Saved entries
────────

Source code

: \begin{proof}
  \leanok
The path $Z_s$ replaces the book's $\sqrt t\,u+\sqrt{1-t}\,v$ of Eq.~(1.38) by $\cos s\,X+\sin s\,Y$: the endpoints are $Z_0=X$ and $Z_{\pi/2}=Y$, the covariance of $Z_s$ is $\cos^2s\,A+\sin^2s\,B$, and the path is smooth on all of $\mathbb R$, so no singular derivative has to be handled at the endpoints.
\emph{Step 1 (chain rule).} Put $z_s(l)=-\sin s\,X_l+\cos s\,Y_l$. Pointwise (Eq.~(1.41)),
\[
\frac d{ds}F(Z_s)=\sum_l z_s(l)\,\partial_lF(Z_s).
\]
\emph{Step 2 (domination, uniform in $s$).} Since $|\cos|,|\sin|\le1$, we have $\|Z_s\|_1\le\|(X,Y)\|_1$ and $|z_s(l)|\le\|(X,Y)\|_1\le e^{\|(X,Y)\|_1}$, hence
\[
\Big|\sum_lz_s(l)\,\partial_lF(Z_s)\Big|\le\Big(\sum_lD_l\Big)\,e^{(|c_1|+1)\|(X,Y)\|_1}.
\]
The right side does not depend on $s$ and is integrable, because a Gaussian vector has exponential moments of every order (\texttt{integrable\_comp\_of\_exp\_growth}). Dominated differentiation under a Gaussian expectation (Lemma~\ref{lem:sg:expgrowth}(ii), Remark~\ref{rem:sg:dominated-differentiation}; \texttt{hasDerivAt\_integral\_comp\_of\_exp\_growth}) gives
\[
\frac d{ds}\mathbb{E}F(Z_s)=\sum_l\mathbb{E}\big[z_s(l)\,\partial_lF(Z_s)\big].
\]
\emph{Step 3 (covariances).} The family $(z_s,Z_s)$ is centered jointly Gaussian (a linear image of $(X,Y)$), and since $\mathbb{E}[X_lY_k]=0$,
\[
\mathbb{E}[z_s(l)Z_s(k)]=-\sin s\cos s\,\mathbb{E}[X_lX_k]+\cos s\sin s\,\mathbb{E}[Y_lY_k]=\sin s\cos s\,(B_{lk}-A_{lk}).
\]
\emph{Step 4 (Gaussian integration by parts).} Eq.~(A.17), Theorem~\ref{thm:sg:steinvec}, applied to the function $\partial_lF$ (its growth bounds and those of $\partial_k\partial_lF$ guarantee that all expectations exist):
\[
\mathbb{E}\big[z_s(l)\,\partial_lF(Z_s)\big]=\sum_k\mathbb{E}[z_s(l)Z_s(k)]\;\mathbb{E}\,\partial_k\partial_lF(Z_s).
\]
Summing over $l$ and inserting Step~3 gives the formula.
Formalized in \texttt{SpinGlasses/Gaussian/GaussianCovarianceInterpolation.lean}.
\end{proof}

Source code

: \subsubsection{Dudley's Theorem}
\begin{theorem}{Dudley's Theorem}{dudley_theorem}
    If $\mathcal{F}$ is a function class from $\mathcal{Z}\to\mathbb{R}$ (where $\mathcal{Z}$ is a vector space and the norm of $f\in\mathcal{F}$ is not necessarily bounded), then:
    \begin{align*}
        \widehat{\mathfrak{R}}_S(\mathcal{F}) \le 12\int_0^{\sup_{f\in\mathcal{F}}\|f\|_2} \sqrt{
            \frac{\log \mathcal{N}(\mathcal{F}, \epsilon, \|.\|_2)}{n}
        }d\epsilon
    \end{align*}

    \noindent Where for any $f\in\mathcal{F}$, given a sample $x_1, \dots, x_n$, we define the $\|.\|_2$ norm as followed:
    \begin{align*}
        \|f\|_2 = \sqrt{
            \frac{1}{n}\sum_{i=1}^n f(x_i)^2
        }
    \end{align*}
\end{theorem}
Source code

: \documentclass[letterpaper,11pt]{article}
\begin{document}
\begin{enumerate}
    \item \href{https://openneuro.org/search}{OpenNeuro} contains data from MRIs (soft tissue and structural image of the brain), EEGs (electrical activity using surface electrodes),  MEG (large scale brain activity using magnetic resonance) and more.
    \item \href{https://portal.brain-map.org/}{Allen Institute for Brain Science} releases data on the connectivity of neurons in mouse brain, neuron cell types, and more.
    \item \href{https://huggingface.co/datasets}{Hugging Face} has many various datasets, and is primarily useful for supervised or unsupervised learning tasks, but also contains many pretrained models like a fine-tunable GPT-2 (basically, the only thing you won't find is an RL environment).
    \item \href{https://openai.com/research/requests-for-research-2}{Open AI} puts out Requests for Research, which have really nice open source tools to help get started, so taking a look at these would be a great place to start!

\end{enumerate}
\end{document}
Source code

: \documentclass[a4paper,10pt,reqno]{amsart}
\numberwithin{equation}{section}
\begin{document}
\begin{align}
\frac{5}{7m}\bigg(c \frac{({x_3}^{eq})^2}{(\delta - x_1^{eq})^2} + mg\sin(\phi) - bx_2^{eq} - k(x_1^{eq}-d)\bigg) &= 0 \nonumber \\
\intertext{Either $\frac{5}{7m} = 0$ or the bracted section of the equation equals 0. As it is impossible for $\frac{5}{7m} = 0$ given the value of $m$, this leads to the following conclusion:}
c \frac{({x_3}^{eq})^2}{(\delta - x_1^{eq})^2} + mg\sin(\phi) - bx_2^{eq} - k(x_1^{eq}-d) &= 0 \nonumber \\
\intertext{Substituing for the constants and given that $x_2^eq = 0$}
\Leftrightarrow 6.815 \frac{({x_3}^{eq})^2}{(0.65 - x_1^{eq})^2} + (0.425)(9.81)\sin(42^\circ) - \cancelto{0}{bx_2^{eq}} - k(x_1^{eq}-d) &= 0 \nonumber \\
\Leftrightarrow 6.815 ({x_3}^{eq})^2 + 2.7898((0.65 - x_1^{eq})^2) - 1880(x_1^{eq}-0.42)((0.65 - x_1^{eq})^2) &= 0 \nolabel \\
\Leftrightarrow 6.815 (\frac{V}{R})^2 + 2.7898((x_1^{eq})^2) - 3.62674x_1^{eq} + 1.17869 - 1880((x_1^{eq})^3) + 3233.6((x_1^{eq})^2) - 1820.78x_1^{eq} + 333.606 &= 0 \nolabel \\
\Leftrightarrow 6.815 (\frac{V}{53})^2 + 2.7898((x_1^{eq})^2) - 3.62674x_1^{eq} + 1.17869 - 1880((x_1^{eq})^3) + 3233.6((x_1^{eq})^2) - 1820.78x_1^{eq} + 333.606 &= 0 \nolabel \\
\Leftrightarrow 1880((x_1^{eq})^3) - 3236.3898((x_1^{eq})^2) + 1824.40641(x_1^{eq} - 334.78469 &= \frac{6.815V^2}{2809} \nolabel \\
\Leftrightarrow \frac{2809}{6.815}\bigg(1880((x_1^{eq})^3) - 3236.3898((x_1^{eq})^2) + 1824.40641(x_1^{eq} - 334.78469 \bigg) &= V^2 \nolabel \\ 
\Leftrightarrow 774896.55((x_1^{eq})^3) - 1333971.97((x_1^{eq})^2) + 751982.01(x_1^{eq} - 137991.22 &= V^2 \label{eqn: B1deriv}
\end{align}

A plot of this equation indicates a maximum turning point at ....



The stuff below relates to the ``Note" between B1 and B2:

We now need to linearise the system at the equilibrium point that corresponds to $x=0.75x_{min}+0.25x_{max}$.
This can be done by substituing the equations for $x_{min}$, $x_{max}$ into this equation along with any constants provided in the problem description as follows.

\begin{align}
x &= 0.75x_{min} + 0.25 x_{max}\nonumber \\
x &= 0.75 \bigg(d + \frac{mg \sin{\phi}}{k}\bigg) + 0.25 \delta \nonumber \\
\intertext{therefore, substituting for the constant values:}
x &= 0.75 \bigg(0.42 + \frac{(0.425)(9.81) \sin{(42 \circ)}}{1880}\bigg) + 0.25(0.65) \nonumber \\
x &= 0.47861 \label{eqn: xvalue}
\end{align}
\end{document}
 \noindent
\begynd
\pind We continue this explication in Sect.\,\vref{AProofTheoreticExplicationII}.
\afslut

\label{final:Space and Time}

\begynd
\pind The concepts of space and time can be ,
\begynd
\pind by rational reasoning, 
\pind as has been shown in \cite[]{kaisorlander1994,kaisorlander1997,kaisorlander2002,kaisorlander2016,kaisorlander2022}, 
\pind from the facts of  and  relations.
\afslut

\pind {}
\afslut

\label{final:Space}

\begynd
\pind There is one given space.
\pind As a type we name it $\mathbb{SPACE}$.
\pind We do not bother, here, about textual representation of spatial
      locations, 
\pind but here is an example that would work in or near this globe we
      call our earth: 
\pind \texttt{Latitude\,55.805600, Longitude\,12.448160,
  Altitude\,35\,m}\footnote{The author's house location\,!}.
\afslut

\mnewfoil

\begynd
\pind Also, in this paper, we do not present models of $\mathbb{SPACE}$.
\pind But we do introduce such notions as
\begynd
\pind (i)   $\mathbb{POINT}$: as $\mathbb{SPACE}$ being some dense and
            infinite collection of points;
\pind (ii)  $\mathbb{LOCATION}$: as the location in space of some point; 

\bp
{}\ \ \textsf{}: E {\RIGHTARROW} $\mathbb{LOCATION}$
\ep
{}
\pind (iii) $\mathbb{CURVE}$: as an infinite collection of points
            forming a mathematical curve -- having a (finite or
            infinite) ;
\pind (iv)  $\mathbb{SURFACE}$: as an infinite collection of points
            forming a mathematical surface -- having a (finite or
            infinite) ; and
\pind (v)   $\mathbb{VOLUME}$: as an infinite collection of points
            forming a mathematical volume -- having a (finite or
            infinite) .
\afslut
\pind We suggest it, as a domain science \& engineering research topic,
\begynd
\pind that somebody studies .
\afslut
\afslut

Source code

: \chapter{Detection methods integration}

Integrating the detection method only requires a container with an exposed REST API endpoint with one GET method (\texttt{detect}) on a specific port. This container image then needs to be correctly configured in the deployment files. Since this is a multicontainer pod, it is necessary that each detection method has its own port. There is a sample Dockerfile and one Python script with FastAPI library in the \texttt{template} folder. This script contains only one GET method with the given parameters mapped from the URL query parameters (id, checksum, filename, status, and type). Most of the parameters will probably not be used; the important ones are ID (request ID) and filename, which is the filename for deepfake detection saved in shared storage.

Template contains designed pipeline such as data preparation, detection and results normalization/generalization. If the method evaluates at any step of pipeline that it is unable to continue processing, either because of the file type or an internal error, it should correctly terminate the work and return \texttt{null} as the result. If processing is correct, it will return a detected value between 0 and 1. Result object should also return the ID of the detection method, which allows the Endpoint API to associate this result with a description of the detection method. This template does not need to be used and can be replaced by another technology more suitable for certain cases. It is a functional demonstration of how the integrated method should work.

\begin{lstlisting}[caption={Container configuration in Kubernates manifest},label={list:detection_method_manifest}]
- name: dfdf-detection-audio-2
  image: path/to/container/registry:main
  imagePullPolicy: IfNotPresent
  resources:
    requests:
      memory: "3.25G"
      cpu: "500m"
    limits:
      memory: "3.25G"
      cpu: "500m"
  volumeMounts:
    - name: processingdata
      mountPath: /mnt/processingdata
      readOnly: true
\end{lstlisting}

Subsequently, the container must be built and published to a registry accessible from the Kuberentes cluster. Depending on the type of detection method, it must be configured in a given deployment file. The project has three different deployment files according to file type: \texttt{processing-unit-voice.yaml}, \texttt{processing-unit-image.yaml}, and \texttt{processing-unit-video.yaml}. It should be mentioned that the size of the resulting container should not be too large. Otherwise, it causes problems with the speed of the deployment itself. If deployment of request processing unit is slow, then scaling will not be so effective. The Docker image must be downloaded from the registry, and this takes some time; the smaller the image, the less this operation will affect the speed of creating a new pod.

────────

- _TASK DETAILS_:
For each line above that includes "would", copy the line.

- _EXPECTED ANSWER_:
    \item \href{https://openai.com/research/requests-for-research-2}{Open AI} puts out Requests for Research, which have really nice open source tools to help get started, so taking a look at these would be a great place to start!
\pind but here is an example that would work in or near this globe we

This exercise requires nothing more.